(Records from a collection)
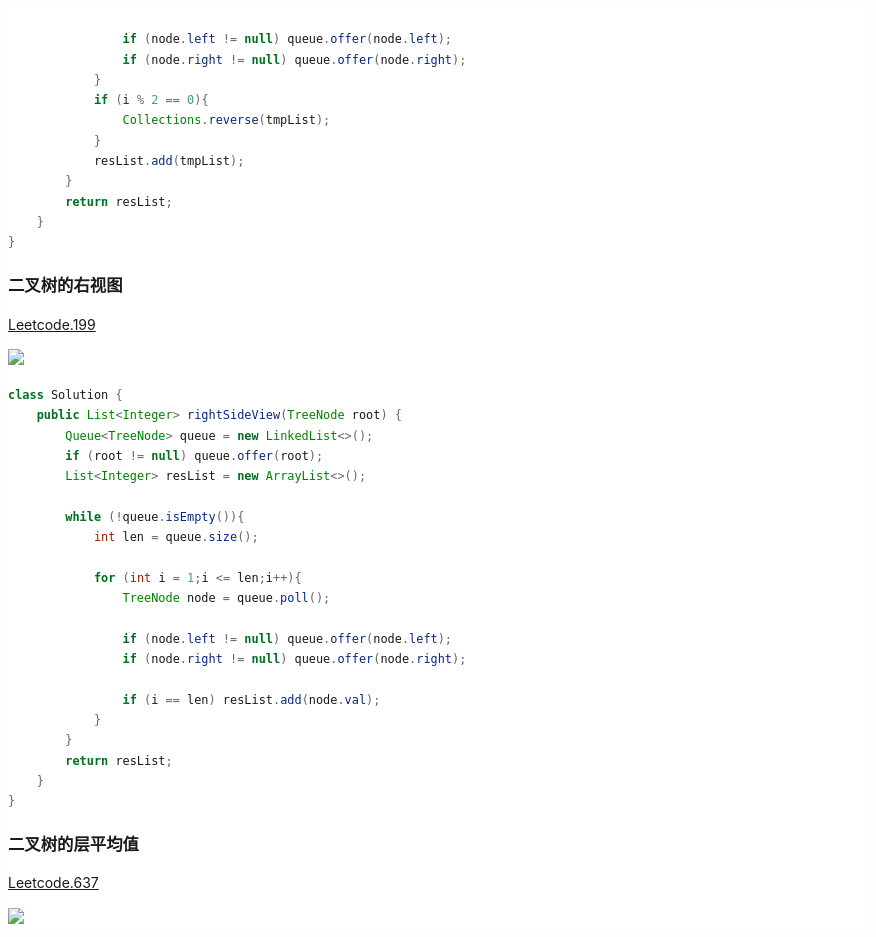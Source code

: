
 ```java

                if (node.left != null) queue.offer(node.left);
                if (node.right != null) queue.offer(node.right);
            }
            if (i % 2 == 0){
                Collections.reverse(tmpList);
            }
            resList.add(tmpList);
        }
        return resList;
    }
}
```





### 二叉树的右视图

[Leetcode.199](https://leetcode-cn.com/problems/binary-tree-right-side-view/)

![](https://yingziimage.oss-cn-beijing.aliyuncs.com/img/202208212147720.png)

```java
class Solution {
    public List<Integer> rightSideView(TreeNode root) {
        Queue<TreeNode> queue = new LinkedList<>();
        if (root != null) queue.offer(root);
        List<Integer> resList = new ArrayList<>();
        
        while (!queue.isEmpty()){
            int len = queue.size();

            for (int i = 1;i <= len;i++){
                TreeNode node = queue.poll();

                if (node.left != null) queue.offer(node.left);
                if (node.right != null) queue.offer(node.right);

                if (i == len) resList.add(node.val);
            }
        }
        return resList;
    }
}
```

### 二叉树的层平均值

[Leetcode.637](https://leetcode-cn.com/problems/average-of-levels-in-binary-tree/)

![](https://yingziimage.oss-cn-beijing.aliyuncs.com/img/202208212149833.png)
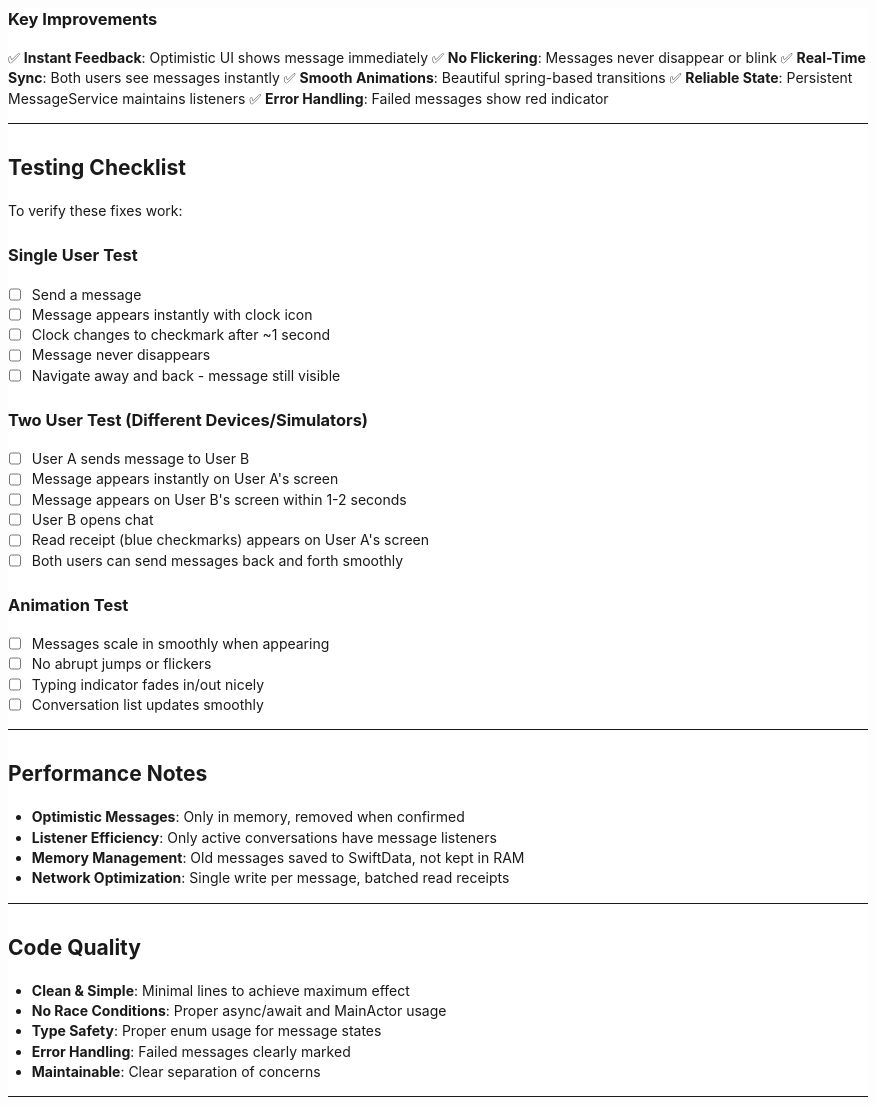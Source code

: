 ### Key Improvements

✅ **Instant Feedback**: Optimistic UI shows message immediately
✅ **No Flickering**: Messages never disappear or blink
✅ **Real-Time Sync**: Both users see messages instantly
✅ **Smooth Animations**: Beautiful spring-based transitions
✅ **Reliable State**: Persistent MessageService maintains listeners
✅ **Error Handling**: Failed messages show red indicator

---

## Testing Checklist

To verify these fixes work:

### Single User Test
- [ ] Send a message
- [ ] Message appears instantly with clock icon
- [ ] Clock changes to checkmark after ~1 second
- [ ] Message never disappears
- [ ] Navigate away and back - message still visible

### Two User Test (Different Devices/Simulators)
- [ ] User A sends message to User B
- [ ] Message appears instantly on User A's screen
- [ ] Message appears on User B's screen within 1-2 seconds
- [ ] User B opens chat
- [ ] Read receipt (blue checkmarks) appears on User A's screen
- [ ] Both users can send messages back and forth smoothly

### Animation Test
- [ ] Messages scale in smoothly when appearing
- [ ] No abrupt jumps or flickers
- [ ] Typing indicator fades in/out nicely
- [ ] Conversation list updates smoothly

---

## Performance Notes

- **Optimistic Messages**: Only in memory, removed when confirmed
- **Listener Efficiency**: Only active conversations have message listeners
- **Memory Management**: Old messages saved to SwiftData, not kept in RAM
- **Network Optimization**: Single write per message, batched read receipts

---

## Code Quality

- **Clean & Simple**: Minimal lines to achieve maximum effect
- **No Race Conditions**: Proper async/await and MainActor usage
- **Type Safety**: Proper enum usage for message states
- **Error Handling**: Failed messages clearly marked
- **Maintainable**: Clear separation of concerns

---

**What you should do**:
Reproduce all of the entries word for word, skipping any pictures they hold.

**Response to this task**:
Source code

:
 ```java

                if (node.left != null) queue.offer(node.left);
                if (node.right != null) queue.offer(node.right);
            }
            if (i % 2 == 0){
                Collections.reverse(tmpList);
            }
            resList.add(tmpList);
        }
        return resList;
    }
}
```





### 二叉树的右视图

[Leetcode.199](https://leetcode-cn.com/problems/binary-tree-right-side-view/)

![](https://yingziimage.oss-cn-beijing.aliyuncs.com/img/202208212147720.png)

```java
class Solution {
    public List<Integer> rightSideView(TreeNode root) {
        Queue<TreeNode> queue = new LinkedList<>();
        if (root != null) queue.offer(root);
        List<Integer> resList = new ArrayList<>();
        
        while (!queue.isEmpty()){
            int len = queue.size();

            for (int i = 1;i <= len;i++){
                TreeNode node = queue.poll();

                if (node.left != null) queue.offer(node.left);
                if (node.right != null) queue.offer(node.right);

                if (i == len) resList.add(node.val);
            }
        }
        return resList;
    }
}
```

### 二叉树的层平均值

[Leetcode.637](https://leetcode-cn.com/problems/average-of-levels-in-binary-tree/)

![](https://yingziimage.oss-cn-beijing.aliyuncs.com/img/202208212149833.png)
Source code

: ### Key Improvements

✅ **Instant Feedback**: Optimistic UI shows message immediately
✅ **No Flickering**: Messages never disappear or blink
✅ **Real-Time Sync**: Both users see messages instantly
✅ **Smooth Animations**: Beautiful spring-based transitions
✅ **Reliable State**: Persistent MessageService maintains listeners
✅ **Error Handling**: Failed messages show red indicator

---

## Testing Checklist

To verify these fixes work:

### Single User Test
- [ ] Send a message
- [ ] Message appears instantly with clock icon
- [ ] Clock changes to checkmark after ~1 second
- [ ] Message never disappears
- [ ] Navigate away and back - message still visible

### Two User Test (Different Devices/Simulators)
- [ ] User A sends message to User B
- [ ] Message appears instantly on User A's screen
- [ ] Message appears on User B's screen within 1-2 seconds
- [ ] User B opens chat
- [ ] Read receipt (blue checkmarks) appears on User A's screen
- [ ] Both users can send messages back and forth smoothly

### Animation Test
- [ ] Messages scale in smoothly when appearing
- [ ] No abrupt jumps or flickers
- [ ] Typing indicator fades in/out nicely
- [ ] Conversation list updates smoothly

---

## Performance Notes

- **Optimistic Messages**: Only in memory, removed when confirmed
- **Listener Efficiency**: Only active conversations have message listeners
- **Memory Management**: Old messages saved to SwiftData, not kept in RAM
- **Network Optimization**: Single write per message, batched read receipts

---

## Code Quality

- **Clean & Simple**: Minimal lines to achieve maximum effect
- **No Race Conditions**: Proper async/await and MainActor usage
- **Type Safety**: Proper enum usage for message states
- **Error Handling**: Failed messages clearly marked
- **Maintainable**: Clear separation of concerns

---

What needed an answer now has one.